Spargono i loro nomi sulla strada
su cui dobbiamo camminare, insinuano i versi
delle loro poesie nell'ultimo sonno prima del mattino

e poi di nuovo se ne vanno, assenti come
fosse una professione, volgendosi altrove, senz'occhi,
nascosti dentro il loro gergo, il dialetto
che i morti parlano tra loro, a noi
inaccessibile, razza senza passaporto
né voce che irrompe nella nostra memoria
senza preavviso, ci cammina accanto
si siede sul bordo del letto in cui
un tempo si stendevano.

(Cees Nooteboom, "L'occhio del monaco", tr. it. di Fulvio Ferrari, n. 27)


L'immagine dei morti che si accostano al bordo del letto, quel letto dal quale sono scivolati via morendo, mi pare possa essere vista come un affacciarsi dei morti sul mondo. Un mondo-letto. Quel mondo che, per dirla con Wittgenstein, coincide col linguaggio, per cui «I limiti del mio linguaggio significano i limiti del mio mondo» (Tractatus logico-philosophicus, 5.6). Per questo i morti che sono scivolati via dal letto su cui un tempo si stendevano, quei morti che sono pertanto fuoriusciti dal mondo, parlano un dialetto «a noi inaccessibile». E tuttavia, là avviene l'incontro. Se manca la parola (il discorso sensato) non c'è il nulla, bensì il "Mistico"; una presenza che, nel tentativo di descriverla, ci fa produrre non-sensi che si riferiscono non alla realtà dura (il mondo dei fatti), ma a un nostro modo di sentirci esistere. Per Wittgenstein una frase ha senso solo se ci possiamo raffigurare come potrebbe essere se fosse vera ("Sul tavolo c'è un gatto", è un esempio di proposizione sensata che può essere o vera o falsa); mentre si ha un non-senso quando non è possibile dire, di una proposizione, né che è vera né che è falsa, semplicemente perché non ci è possibile raffigurare una tale immagine. In questo caso ci siamo scagliati contro i limiti del linguaggio, o detto diversamente: ci troviamo sul bordo del letto. Un esempio di frase insensata è quella che si trova in un'altra poesia di Noteboom (in cui ricorre nuovamente l'immagine del letto): «Un dio faticoso sul bordo del mio letto» (OdM, n. 1). Attenzione: frase insensata non significa frase priva di valore. Certamente essa non ha valore alle orecchie di chi, nel mondo (o al centro del proprio letto), ammette soltanto ciò che ha una chiara corrispondeza tra parola e cosa. Ma, e Wittgenstein lo sapeva bene, l'esperienza umana non può ridursi soltanto entro questo stretto nesso: «Credere in un Dio vuol dire che i fatti del mondo non sono poi tutto» (Quaderni, 8/7/1916).
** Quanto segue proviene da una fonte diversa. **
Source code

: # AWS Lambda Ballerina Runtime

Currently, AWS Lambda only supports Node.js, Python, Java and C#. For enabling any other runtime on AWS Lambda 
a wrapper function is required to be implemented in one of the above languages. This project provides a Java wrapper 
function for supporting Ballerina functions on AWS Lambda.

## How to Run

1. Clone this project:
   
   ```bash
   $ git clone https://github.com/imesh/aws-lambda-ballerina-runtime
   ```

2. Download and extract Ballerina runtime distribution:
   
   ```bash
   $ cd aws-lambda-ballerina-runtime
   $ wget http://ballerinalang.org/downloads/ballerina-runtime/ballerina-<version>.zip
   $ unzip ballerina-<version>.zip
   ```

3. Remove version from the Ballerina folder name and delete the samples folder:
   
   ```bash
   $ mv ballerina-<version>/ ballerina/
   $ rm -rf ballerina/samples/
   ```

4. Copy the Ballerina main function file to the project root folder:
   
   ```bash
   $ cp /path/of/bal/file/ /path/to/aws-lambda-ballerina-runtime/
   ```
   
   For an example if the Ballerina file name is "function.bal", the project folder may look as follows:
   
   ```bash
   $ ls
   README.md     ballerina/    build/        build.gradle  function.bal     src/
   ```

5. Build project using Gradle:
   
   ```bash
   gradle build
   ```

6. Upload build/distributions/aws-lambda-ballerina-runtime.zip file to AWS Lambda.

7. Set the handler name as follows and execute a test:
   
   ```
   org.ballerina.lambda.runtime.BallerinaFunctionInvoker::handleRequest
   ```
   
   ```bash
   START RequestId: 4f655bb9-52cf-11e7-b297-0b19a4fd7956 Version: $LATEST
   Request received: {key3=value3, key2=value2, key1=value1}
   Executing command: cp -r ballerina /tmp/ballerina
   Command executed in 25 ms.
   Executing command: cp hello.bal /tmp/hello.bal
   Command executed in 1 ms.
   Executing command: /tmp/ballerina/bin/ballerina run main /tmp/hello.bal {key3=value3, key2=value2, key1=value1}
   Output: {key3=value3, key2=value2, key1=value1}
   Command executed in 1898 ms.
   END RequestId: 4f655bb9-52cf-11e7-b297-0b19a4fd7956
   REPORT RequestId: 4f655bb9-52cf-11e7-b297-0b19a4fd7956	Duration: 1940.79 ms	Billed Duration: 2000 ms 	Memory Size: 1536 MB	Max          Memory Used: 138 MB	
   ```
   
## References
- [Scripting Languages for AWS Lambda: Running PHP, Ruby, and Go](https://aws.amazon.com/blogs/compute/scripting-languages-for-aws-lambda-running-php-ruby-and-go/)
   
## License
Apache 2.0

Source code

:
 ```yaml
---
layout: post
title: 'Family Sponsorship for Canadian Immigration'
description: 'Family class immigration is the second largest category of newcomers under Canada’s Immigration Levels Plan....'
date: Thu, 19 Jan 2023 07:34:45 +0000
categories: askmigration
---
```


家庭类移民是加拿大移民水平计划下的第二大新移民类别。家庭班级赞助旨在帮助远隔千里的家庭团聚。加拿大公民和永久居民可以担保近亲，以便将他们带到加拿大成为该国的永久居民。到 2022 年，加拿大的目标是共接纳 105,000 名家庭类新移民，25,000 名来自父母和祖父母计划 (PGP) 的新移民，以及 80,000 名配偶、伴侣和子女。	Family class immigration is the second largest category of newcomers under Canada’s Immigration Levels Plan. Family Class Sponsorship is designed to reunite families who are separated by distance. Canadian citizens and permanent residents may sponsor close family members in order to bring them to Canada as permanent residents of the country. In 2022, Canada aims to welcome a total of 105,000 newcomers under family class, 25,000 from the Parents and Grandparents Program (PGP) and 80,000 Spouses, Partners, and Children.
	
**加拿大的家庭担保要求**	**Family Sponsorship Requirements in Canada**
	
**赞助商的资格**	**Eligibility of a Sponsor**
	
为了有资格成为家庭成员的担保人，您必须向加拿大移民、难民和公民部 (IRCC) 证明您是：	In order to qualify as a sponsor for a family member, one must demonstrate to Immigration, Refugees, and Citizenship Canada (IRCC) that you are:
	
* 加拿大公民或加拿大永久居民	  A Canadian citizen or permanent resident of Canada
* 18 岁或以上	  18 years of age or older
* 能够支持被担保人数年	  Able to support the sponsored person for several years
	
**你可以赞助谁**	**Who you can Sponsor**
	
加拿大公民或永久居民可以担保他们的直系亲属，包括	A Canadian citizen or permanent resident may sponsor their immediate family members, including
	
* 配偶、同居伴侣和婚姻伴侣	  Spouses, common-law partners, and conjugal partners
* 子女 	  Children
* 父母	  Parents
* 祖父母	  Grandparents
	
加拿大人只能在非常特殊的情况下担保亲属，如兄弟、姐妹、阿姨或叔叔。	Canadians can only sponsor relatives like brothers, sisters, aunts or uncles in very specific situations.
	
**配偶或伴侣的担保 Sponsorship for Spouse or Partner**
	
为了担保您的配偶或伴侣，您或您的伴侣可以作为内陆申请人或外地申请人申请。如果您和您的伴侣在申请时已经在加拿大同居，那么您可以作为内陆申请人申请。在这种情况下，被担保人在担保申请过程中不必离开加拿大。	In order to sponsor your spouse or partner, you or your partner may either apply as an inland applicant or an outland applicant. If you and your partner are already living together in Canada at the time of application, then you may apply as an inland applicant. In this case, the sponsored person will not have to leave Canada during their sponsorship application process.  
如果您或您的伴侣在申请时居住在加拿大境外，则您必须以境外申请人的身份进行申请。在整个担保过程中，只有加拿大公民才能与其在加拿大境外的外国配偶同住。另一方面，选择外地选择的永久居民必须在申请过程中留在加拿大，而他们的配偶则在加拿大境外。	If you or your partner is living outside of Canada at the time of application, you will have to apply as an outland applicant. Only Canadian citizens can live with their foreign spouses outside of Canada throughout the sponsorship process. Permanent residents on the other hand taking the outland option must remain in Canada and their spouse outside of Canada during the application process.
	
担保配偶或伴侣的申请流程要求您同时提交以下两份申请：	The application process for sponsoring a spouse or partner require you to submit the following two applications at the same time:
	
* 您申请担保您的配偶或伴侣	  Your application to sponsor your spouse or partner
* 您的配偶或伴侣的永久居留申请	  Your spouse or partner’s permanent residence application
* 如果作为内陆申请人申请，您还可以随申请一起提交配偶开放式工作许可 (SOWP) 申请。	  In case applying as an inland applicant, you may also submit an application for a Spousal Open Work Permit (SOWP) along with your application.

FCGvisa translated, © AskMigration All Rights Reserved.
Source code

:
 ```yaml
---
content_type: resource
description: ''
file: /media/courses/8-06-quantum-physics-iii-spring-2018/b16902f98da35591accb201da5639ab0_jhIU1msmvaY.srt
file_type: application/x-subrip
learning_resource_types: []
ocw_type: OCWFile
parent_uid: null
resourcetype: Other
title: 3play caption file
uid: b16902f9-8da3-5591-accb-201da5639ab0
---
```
Perché mi funziona particolarmente bene l'immagine del mondo-letto? Innanzitutto, perché mi rimanda a quella dimensione infantile in cui, realmente, esiste uno spacco tra il mondo al di qua e il mondo al di là del bordo-letto. I bambini avvertono la presenza di mostri (il Babau) sotto il proprio letto. Il bordo di questo è avvertito come luogo della "dolce angoscia", al quale i bambini si aggrappano quando sporgono la testa per vedere cosa c'è al di là (o meglio: sotto) di esso. Ma è anche il luogo dove indugiano i poeti, i creatori di miti, i tipi religiosi, che appunto, avvertono che «i fatti del mondo non sono poi tutto». Certo, qui lavora un'immaginazione eccitata, ma è appunto questa eccitazione, tutta umana, che testimonia un desiderio di trascendenza, una sorta di rivolta contro il "regno delle cose" (per citare Bataille). Insomma, quello del del monaco, mi pare, è un occhio che, simile a un faro («Non nella vita di tutti c'è posto per un faro, / ma nella mia sì», OdM, n. 3), scruta i limiti del linguaggio, ossia del mondo, in attesa che "qualcosa" si riveli. Dunque, se è vero che «Dio non rivela sé nel mondo» (Tractatus, 6.432), possiamo tuttavia avvertirne la presenza (così come quella di mostri e creature fatate) sui suoi bordi. Con timore e tremore.